American academic (born 1967)

Amy Zegart (born 1967) is an American political scientist currently serving as the Morris Arnold and Nona Jean Cox Senior Fellow at the Hoover Institution, a senior fellow at the Freeman Spogli Institute of International Studies (FSI), and professor of political science (by courtesy) at Stanford University. She is also a contributing writer to The Atlantic. From 2013 to 2018, she served as co-director of FSI's Center for International Security and Cooperation (CISAC) and founder and co-director of the Stanford Cyber Policy Program.

==Early life and education==
Zegart was born in 1967 in Louisville, Kentucky, to Kenneth and Shelly Zegart. She received an A.B. in East Asian Studies magna cum laude from Harvard University then earned a Ph.D. in Political Science at Stanford University, where she studied under Condoleezza Rice. While in graduate school, she spent time on President Bill Clinton's National Security Council staff.

==Career==
Shortly after graduating from Harvard, Zegart moved to Hong Kong, where she continued studying East Asia for a year on a Fulbright Scholarship. Following this, she began work as an associate with McKinsey & Company, where she advised Fortune 100 companies on strategy and organizational effectiveness. Zegart then attended graduate school. After completing her Ph.D., she served as a professor of public policy at the UCLA Luskin School of Public Affairs and a fellow at the Burkle Center for International Relations. In 2011, Zegart moved to Stanford University.
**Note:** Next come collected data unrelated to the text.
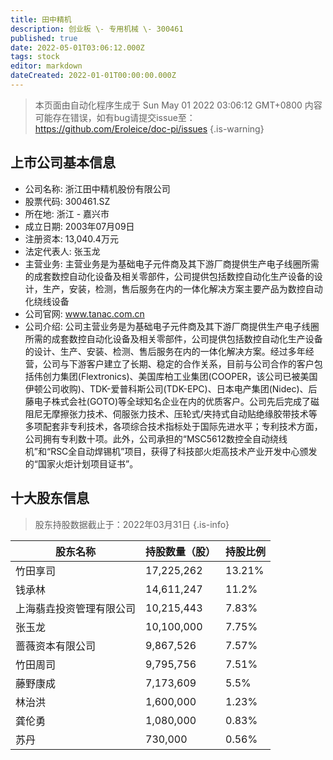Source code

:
 ```yaml
---
title: 田中精机
description: 创业板 \- 专用机械 \- 300461
published: true
date: 2022-05-01T03:06:12.000Z
tags: stock
editor: markdown
dateCreated: 2022-01-01T00:00:00.000Z
---
```


> 本页面由自动化程序生成于 Sun May 01 2022 03:06:12 GMT+0800
> 内容可能存在错误，如有bug请提交issue至：https://github.com/Eroleice/doc-pi/issues
{.is-warning}

## 上市公司基本信息
- 公司名称: 浙江田中精机股份有限公司
- 股票代码: 300461.SZ
- 所在地: 浙江 - 嘉兴市
- 成立日期: 2003年07月09日
- 注册资本: 13,040.4万元
- 法定代表人: 张玉龙
- 主营业务: 主营业务是为基础电子元件商及其下游厂商提供生产电子线圈所需的成套数控自动化设备及相关零部件，公司提供包括数控自动化生产设备的设计，生产，安装，检测，售后服务在内的一体化解决方案主要产品为数控自动化绕线设备
- 公司官网: www.tanac.com.cn
- 公司介绍: 公司主营业务是为基础电子元件商及其下游厂商提供生产电子线圈所需的成套数控自动化设备及相关零部件，公司提供包括数控自动化生产设备的设计、生产、安装、检测、售后服务在内的一体化解决方案。经过多年经营，公司与下游客户建立了长期、稳定的合作关系，目前与公司合作的客户包括伟创力集团(Flextronics)、美国库柏工业集团(COOPER，该公司已被美国伊顿公司收购)、TDK-爱普科斯公司(TDK-EPC)、日本电产集团(Nidec)、后藤电子株式会社(GOTO)等全球知名企业在内的优质客户。公司先后完成了磁阻尼无摩擦张力技术、伺服张力技术、压轮式/夹持式自动贴绝缘胶带技术等多项配套非专利技术，各项综合技术指标处于国际先进水平；专利技术方面，公司拥有专利数十项。此外，公司承担的“MSC5612数控全自动绕线机”和“RSC全自动焊锡机”项目，获得了科技部火炬高技术产业开发中心颁发的“国家火炬计划项目证书”。


## 十大股东信息
> 股东持股数据截止于：2022年03月31日
{.is-info}

| 股东名称 | 持股数量（股） | 持股比例 |
| --- | --- | --- |
| 竹田享司 | 17,225,262 | 13.21% |
| 钱承林 | 14,611,247 | 11.2% |
| 上海翡垚投资管理有限公司 | 10,215,443 | 7.83% |
| 张玉龙 | 10,100,000 | 7.75% |
| 蔷薇资本有限公司 | 9,867,526 | 7.57% |
| 竹田周司 | 9,795,756 | 7.51% |
| 藤野康成 | 7,173,609 | 5.5% |
| 林治洪 | 1,600,000 | 1.23% |
| 龚伦勇 | 1,080,000 | 0.83% |
| 苏丹 | 730,000 | 0.56% |




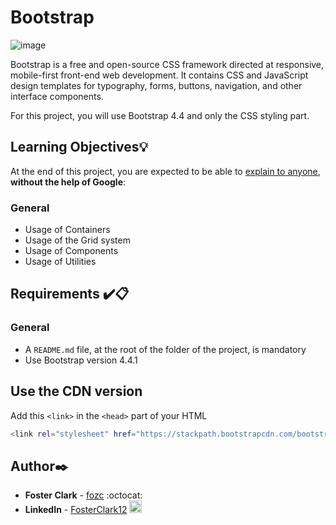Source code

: # Bootstrap
![image](https://github.com/FosterClark48/holbertonschool-web_front_end/assets/105602291/bddc30b6-c56f-4355-acf2-ca21b496e0b0)

Bootstrap is a free and open-source CSS framework directed at responsive, mobile-first front-end web development. It contains CSS and JavaScript design templates for typography, forms, buttons, navigation, and other interface components.

For this project, you will use Bootstrap 4.4 and only the CSS styling part.

## Learning Objectives:bulb:
At the end of this project, you are expected to be able to [explain to anyone](https://fs.blog/feynman-learning-technique/), **without the help of Google**:
### General
- Usage of Containers
- Usage of the Grid system
- Usage of Components
- Usage of Utilities


## Requirements :heavy_check_mark::clipboard:
### General
- A `README.md` file, at the root of the folder of the project, is mandatory
- Use Bootstrap version 4.4.1

## Use the CDN version
Add this `<link>` in the `<head>` part of your HTML

```sh
<link rel="stylesheet" href="https://stackpath.bootstrapcdn.com/bootstrap/4.4.1/css/bootstrap.min.css" integrity="sha384-Vkoo8x4CGsO3+Hhxv8T/Q5PaXtkKtu6ug5TOeNV6gBiFeWPGFN9MuhOf23Q9Ifjh" crossorigin="anonymous">
```

## Author:black_nib:
- **Foster Clark** - [fozc](https://github.com/FosterClark48) :octocat:
- **LinkedIn** - [FosterClark12](https://www.linkedin.com/in/fosterclark12/) <img src="./images/linkedin-original.svg" alt="LinkedIn" width="20" height="20">
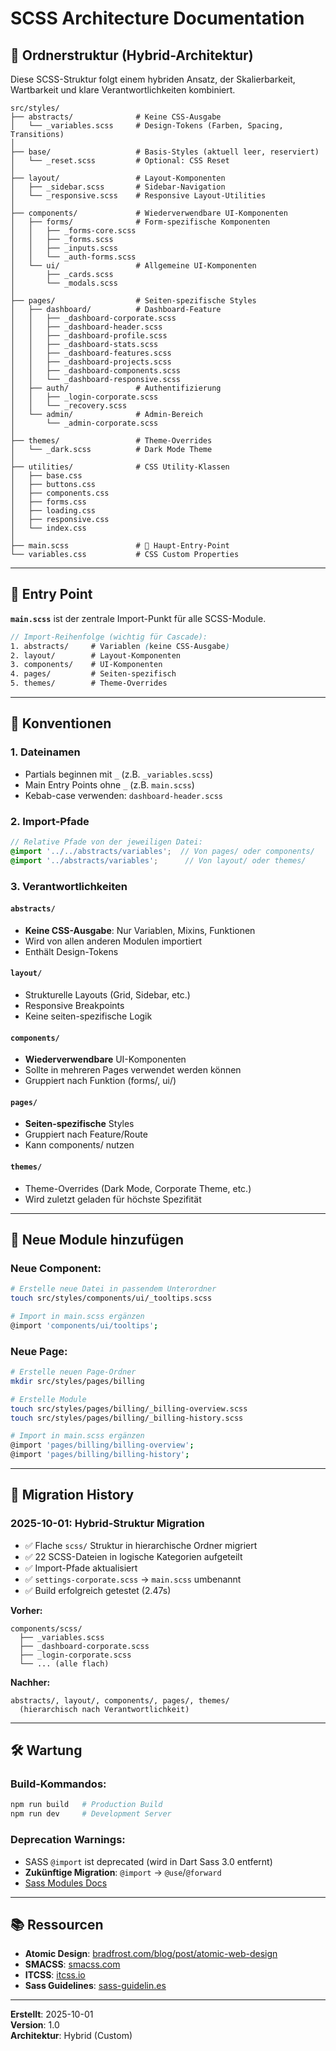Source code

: # SCSS Architecture Documentation

## 📁 Ordnerstruktur (Hybrid-Architektur)

Diese SCSS-Struktur folgt einem hybriden Ansatz, der Skalierbarkeit, Wartbarkeit und klare Verantwortlichkeiten kombiniert.

```
src/styles/
├── abstracts/              # Keine CSS-Ausgabe
│   └── _variables.scss     # Design-Tokens (Farben, Spacing, Transitions)
│
├── base/                   # Basis-Styles (aktuell leer, reserviert)
│   └── _reset.scss         # Optional: CSS Reset
│
├── layout/                 # Layout-Komponenten
│   ├── _sidebar.scss       # Sidebar-Navigation
│   └── _responsive.scss    # Responsive Layout-Utilities
│
├── components/             # Wiederverwendbare UI-Komponenten
│   ├── forms/              # Form-spezifische Komponenten
│   │   ├── _forms-core.scss
│   │   ├── _forms.scss
│   │   ├── _inputs.scss
│   │   └── _auth-forms.scss
│   └── ui/                 # Allgemeine UI-Komponenten
│       ├── _cards.scss
│       └── _modals.scss
│
├── pages/                  # Seiten-spezifische Styles
│   ├── dashboard/          # Dashboard-Feature
│   │   ├── _dashboard-corporate.scss
│   │   ├── _dashboard-header.scss
│   │   ├── _dashboard-profile.scss
│   │   ├── _dashboard-stats.scss
│   │   ├── _dashboard-features.scss
│   │   ├── _dashboard-projects.scss
│   │   ├── _dashboard-components.scss
│   │   └── _dashboard-responsive.scss
│   ├── auth/               # Authentifizierung
│   │   ├── _login-corporate.scss
│   │   └── _recovery.scss
│   └── admin/              # Admin-Bereich
│       └── _admin-corporate.scss
│
├── themes/                 # Theme-Overrides
│   └── _dark.scss          # Dark Mode Theme
│
├── utilities/              # CSS Utility-Klassen
│   ├── base.css
│   ├── buttons.css
│   ├── components.css
│   ├── forms.css
│   ├── loading.css
│   ├── responsive.css
│   └── index.css
│
├── main.scss               # 🎯 Haupt-Entry-Point
└── variables.css           # CSS Custom Properties
```

---

## 🎯 Entry Point

**`main.scss`** ist der zentrale Import-Punkt für alle SCSS-Module.

```scss
// Import-Reihenfolge (wichtig für Cascade):
1. abstracts/     # Variablen (keine CSS-Ausgabe)
2. layout/        # Layout-Komponenten
3. components/    # UI-Komponenten
4. pages/         # Seiten-spezifisch
5. themes/        # Theme-Overrides
```

---

## 📖 Konventionen

### 1. **Dateinamen**
- Partials beginnen mit `_` (z.B. `_variables.scss`)
- Main Entry Points ohne `_` (z.B. `main.scss`)
- Kebab-case verwenden: `dashboard-header.scss`

### 2. **Import-Pfade**
```scss
// Relative Pfade von der jeweiligen Datei:
@import '../../abstracts/variables';  // Von pages/ oder components/
@import '../abstracts/variables';      // Von layout/ oder themes/
```

### 3. **Verantwortlichkeiten**

#### `abstracts/`
- **Keine CSS-Ausgabe**: Nur Variablen, Mixins, Funktionen
- Wird von allen anderen Modulen importiert
- Enthält Design-Tokens

#### `layout/`
- Strukturelle Layouts (Grid, Sidebar, etc.)
- Responsive Breakpoints
- Keine seiten-spezifische Logik

#### `components/`
- **Wiederverwendbare** UI-Komponenten
- Sollte in mehreren Pages verwendet werden können
- Gruppiert nach Funktion (forms/, ui/)

#### `pages/`
- **Seiten-spezifische** Styles
- Gruppiert nach Feature/Route
- Kann components/ nutzen

#### `themes/`
- Theme-Overrides (Dark Mode, Corporate Theme, etc.)
- Wird zuletzt geladen für höchste Spezifität

---

## 🚀 Neue Module hinzufügen

### Neue Component:
```bash
# Erstelle neue Datei in passendem Unterordner
touch src/styles/components/ui/_tooltips.scss

# Import in main.scss ergänzen
@import 'components/ui/tooltips';
```

### Neue Page:
```bash
# Erstelle neuen Page-Ordner
mkdir src/styles/pages/billing

# Erstelle Module
touch src/styles/pages/billing/_billing-overview.scss
touch src/styles/pages/billing/_billing-history.scss

# Import in main.scss ergänzen
@import 'pages/billing/billing-overview';
@import 'pages/billing/billing-history';
```

---

## 🔄 Migration History

### 2025-10-01: Hybrid-Struktur Migration
- ✅ Flache `scss/` Struktur in hierarchische Ordner migriert
- ✅ 22 SCSS-Dateien in logische Kategorien aufgeteilt
- ✅ Import-Pfade aktualisiert
- ✅ `settings-corporate.scss` → `main.scss` umbenannt
- ✅ Build erfolgreich getestet (2.47s)

**Vorher:**
```
components/scss/
  ├── _variables.scss
  ├── _dashboard-corporate.scss
  ├── _login-corporate.scss
  └── ... (alle flach)
```

**Nachher:**
```
abstracts/, layout/, components/, pages/, themes/
  (hierarchisch nach Verantwortlichkeit)
```

---

## 🛠️ Wartung

### Build-Kommandos:
```bash
npm run build   # Production Build
npm run dev     # Development Server
```

### Deprecation Warnings:
- SASS `@import` ist deprecated (wird in Dart Sass 3.0 entfernt)
- **Zukünftige Migration**: `@import` → `@use`/`@forward`
- [Sass Modules Docs](https://sass-lang.com/documentation/at-rules/use)

---

## 📚 Ressourcen

- **Atomic Design**: [bradfrost.com/blog/post/atomic-web-design](https://bradfrost.com/blog/post/atomic-web-design/)
- **SMACSS**: [smacss.com](https://smacss.com/)
- **ITCSS**: [itcss.io](https://itcss.io/)
- **Sass Guidelines**: [sass-guidelin.es](https://sass-guidelin.es/)

---

**Erstellt**: 2025-10-01  
**Version**: 1.0  
**Architektur**: Hybrid (Custom)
Zegart is a leading expert on the United States Intelligence Community and national security policy. She has written five books on the topic: Flawed By Design, which chronicled the evolution of the relationship between the United States Department of Defense, the Central Intelligence Agency, and the National Security Council; Spying Blind, which examined U.S. intelligence agencies in the period preceding the September 11 attacks in 2001; Eyes on Spies, which examined the weaknesses of U.S. intelligence oversight; and Spies, Lies, and Algorithms, which examined espionage in the digital age.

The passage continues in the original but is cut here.